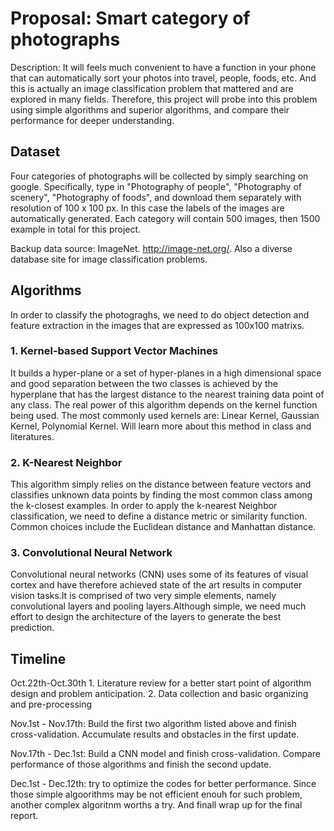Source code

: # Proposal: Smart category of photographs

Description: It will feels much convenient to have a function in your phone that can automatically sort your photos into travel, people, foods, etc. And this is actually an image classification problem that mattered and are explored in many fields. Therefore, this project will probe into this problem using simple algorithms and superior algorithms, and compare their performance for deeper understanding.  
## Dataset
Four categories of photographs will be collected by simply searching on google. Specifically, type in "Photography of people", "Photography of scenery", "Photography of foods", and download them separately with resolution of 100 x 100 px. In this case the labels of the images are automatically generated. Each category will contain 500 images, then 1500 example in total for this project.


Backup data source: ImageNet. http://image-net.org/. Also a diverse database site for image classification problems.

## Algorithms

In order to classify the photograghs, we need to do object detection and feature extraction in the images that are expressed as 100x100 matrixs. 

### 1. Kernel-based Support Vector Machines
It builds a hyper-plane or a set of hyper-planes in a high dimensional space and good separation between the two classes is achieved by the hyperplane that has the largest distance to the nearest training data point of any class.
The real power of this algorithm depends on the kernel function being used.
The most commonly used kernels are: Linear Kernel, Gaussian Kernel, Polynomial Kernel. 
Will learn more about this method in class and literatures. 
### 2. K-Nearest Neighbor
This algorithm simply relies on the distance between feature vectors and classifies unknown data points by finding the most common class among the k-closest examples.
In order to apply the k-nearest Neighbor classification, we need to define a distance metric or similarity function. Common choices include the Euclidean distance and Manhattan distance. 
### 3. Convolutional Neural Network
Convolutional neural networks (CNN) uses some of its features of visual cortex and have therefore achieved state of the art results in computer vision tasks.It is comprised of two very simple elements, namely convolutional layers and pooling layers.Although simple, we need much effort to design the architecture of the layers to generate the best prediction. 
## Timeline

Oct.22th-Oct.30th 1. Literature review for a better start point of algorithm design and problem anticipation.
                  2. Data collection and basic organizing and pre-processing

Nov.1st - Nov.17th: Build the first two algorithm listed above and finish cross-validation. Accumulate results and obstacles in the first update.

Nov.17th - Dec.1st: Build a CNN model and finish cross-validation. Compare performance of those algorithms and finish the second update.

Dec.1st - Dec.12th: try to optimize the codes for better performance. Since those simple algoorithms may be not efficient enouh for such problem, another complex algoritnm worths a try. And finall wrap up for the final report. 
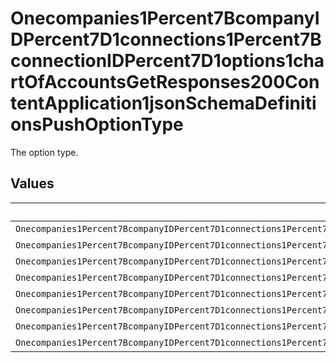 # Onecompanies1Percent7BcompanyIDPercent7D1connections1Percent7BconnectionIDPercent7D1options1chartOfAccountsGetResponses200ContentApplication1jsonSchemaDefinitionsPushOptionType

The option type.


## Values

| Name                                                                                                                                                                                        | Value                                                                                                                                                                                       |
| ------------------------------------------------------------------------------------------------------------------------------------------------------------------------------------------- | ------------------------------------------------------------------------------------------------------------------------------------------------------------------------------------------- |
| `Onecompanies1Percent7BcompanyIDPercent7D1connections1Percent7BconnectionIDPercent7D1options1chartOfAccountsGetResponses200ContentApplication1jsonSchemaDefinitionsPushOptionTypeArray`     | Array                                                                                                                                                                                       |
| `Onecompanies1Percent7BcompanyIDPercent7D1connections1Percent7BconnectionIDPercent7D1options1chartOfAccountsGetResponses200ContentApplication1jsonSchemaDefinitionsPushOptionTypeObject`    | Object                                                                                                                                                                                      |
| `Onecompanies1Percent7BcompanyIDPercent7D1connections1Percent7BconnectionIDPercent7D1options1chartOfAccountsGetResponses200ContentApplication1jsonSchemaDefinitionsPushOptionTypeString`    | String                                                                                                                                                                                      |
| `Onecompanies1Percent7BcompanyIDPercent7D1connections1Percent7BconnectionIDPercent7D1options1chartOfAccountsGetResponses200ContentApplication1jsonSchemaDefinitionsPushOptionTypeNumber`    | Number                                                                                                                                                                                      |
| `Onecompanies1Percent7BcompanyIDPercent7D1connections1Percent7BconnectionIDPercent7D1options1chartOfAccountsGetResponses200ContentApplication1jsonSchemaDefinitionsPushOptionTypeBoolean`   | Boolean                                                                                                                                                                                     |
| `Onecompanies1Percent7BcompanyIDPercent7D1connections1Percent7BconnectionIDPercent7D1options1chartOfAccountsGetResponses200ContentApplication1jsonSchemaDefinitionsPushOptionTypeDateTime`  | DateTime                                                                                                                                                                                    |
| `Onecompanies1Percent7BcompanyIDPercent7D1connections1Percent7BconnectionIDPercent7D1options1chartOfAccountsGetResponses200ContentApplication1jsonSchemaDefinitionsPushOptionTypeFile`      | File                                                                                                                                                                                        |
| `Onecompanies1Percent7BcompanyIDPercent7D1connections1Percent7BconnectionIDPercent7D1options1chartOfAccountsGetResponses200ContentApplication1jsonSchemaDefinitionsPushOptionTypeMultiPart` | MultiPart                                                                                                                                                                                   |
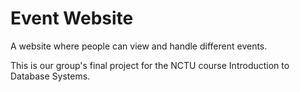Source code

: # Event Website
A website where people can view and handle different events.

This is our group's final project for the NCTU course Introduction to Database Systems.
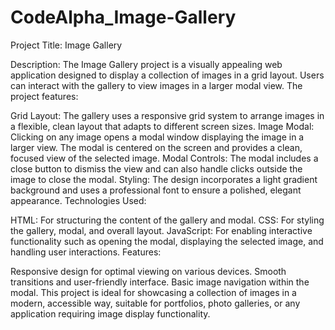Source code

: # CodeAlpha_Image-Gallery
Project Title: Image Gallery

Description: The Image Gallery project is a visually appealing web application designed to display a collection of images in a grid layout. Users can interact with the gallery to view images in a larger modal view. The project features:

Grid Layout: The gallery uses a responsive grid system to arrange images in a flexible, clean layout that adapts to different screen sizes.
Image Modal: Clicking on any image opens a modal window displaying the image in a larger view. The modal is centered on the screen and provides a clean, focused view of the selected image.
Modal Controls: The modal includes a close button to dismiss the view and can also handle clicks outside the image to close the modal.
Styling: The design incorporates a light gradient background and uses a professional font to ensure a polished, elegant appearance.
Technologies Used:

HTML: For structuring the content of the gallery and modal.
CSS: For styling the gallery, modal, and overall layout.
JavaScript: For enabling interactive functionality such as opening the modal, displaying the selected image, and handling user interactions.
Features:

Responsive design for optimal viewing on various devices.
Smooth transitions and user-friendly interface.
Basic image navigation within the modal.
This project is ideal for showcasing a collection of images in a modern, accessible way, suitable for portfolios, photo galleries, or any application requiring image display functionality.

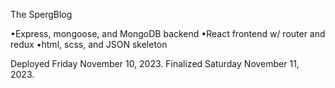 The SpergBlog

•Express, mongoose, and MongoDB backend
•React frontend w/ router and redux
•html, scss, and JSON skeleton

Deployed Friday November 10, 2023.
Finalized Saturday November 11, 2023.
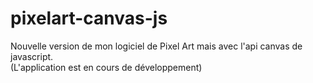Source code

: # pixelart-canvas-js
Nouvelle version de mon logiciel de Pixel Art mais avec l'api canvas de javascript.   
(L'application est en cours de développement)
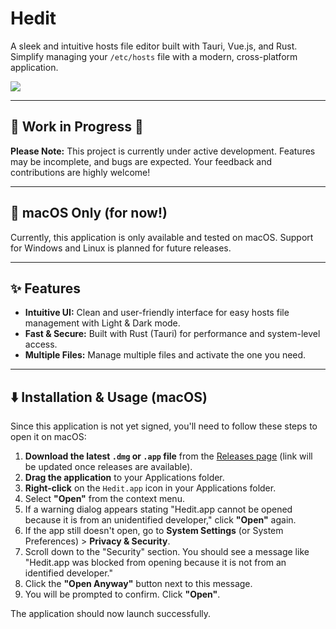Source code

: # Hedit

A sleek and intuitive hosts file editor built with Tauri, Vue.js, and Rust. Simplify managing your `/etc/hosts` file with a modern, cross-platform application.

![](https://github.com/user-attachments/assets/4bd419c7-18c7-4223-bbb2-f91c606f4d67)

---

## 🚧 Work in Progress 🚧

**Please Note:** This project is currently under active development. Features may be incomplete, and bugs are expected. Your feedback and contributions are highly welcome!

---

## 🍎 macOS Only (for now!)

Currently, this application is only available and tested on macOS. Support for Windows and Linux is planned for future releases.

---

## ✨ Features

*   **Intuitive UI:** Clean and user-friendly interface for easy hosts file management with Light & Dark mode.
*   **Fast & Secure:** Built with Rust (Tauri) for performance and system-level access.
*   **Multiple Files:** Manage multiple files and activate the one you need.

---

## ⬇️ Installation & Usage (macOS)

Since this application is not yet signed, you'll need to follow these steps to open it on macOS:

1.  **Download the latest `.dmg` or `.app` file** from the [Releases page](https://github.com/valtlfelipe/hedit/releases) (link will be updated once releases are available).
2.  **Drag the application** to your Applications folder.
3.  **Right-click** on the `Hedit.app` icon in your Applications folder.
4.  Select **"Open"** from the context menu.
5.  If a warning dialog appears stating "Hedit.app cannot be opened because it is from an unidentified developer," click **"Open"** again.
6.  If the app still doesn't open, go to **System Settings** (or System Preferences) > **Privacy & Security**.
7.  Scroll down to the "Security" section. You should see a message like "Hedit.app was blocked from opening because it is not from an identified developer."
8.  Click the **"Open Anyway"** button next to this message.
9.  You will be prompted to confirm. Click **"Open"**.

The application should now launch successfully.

***

■ Exercise description ■
Scan the records above for the string "hosts", then copy each line where it turns up.

■ Your response ■
A sleek and intuitive hosts file editor built with Tauri, Vue.js, and Rust. Simplify managing your `/etc/hosts` file with a modern, cross-platform application.
*   **Intuitive UI:** Clean and user-friendly interface for easy hosts file management with Light & Dark mode.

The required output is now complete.